» **BRIEF**
Reading the records below, count the lines in which the string "Oscillator" appears; write the number only.

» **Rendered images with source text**
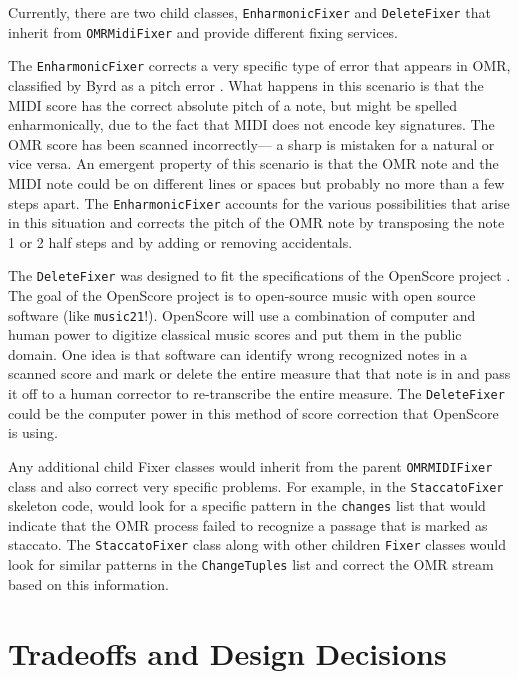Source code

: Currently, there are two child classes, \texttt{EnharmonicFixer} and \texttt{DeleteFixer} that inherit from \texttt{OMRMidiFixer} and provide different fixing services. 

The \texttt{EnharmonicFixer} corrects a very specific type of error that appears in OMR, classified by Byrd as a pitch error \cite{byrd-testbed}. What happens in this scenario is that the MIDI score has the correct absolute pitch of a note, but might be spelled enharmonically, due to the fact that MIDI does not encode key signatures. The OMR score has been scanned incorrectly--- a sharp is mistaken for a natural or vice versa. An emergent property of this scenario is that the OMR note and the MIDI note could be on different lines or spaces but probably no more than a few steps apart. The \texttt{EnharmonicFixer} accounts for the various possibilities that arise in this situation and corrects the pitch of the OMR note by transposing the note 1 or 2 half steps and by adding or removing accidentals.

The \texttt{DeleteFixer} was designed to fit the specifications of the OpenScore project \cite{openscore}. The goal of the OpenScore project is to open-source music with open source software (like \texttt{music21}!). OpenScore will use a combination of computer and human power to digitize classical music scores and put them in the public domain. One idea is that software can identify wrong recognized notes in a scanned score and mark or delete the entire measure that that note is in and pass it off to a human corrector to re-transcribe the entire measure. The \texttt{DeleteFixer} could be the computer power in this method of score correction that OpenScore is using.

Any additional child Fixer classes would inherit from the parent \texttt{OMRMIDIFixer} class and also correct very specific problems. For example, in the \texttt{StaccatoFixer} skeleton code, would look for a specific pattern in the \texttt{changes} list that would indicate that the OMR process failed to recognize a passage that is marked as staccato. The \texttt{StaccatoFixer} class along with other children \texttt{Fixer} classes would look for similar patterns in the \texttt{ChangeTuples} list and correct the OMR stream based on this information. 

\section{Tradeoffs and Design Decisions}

* * *

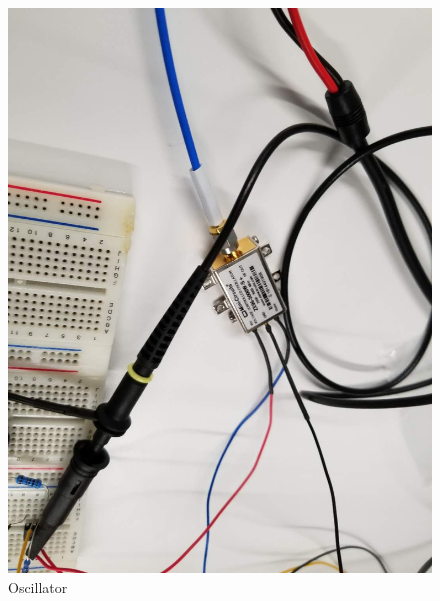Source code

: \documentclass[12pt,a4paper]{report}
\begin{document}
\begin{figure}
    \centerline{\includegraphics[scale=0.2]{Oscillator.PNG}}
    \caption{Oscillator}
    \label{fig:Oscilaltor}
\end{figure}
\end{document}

...

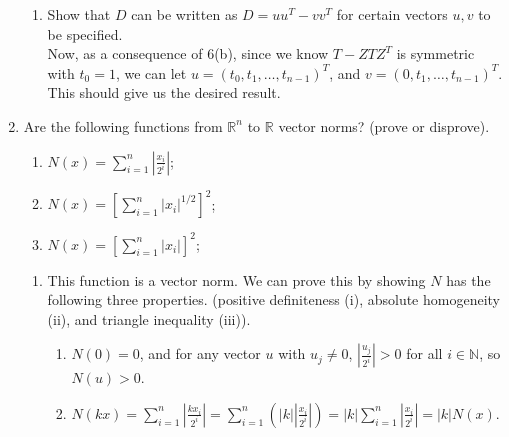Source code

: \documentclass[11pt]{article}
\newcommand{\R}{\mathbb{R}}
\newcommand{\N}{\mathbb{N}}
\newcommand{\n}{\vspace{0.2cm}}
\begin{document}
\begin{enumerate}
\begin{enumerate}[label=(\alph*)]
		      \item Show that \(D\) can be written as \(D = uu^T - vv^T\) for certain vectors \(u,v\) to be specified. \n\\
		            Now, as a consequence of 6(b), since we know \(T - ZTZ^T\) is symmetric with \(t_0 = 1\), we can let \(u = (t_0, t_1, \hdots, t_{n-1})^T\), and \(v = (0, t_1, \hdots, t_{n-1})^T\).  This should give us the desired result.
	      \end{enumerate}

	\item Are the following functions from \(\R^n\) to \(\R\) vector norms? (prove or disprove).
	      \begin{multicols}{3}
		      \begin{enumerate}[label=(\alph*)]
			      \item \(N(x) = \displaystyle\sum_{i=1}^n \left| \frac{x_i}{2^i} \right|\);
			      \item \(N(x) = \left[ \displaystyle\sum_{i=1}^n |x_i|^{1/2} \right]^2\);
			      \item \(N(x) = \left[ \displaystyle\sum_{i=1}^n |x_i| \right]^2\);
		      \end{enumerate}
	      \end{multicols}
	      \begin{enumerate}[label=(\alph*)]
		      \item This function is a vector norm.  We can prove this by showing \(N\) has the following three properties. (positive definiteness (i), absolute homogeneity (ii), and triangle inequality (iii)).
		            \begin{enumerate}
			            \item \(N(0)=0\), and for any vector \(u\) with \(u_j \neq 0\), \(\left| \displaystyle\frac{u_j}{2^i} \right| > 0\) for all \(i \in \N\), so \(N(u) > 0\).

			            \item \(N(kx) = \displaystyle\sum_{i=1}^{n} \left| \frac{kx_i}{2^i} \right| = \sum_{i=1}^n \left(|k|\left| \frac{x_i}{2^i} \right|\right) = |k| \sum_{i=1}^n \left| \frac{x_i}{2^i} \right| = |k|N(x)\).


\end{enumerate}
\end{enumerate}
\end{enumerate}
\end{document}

» **ANSWER TO THE PROBLEM**
2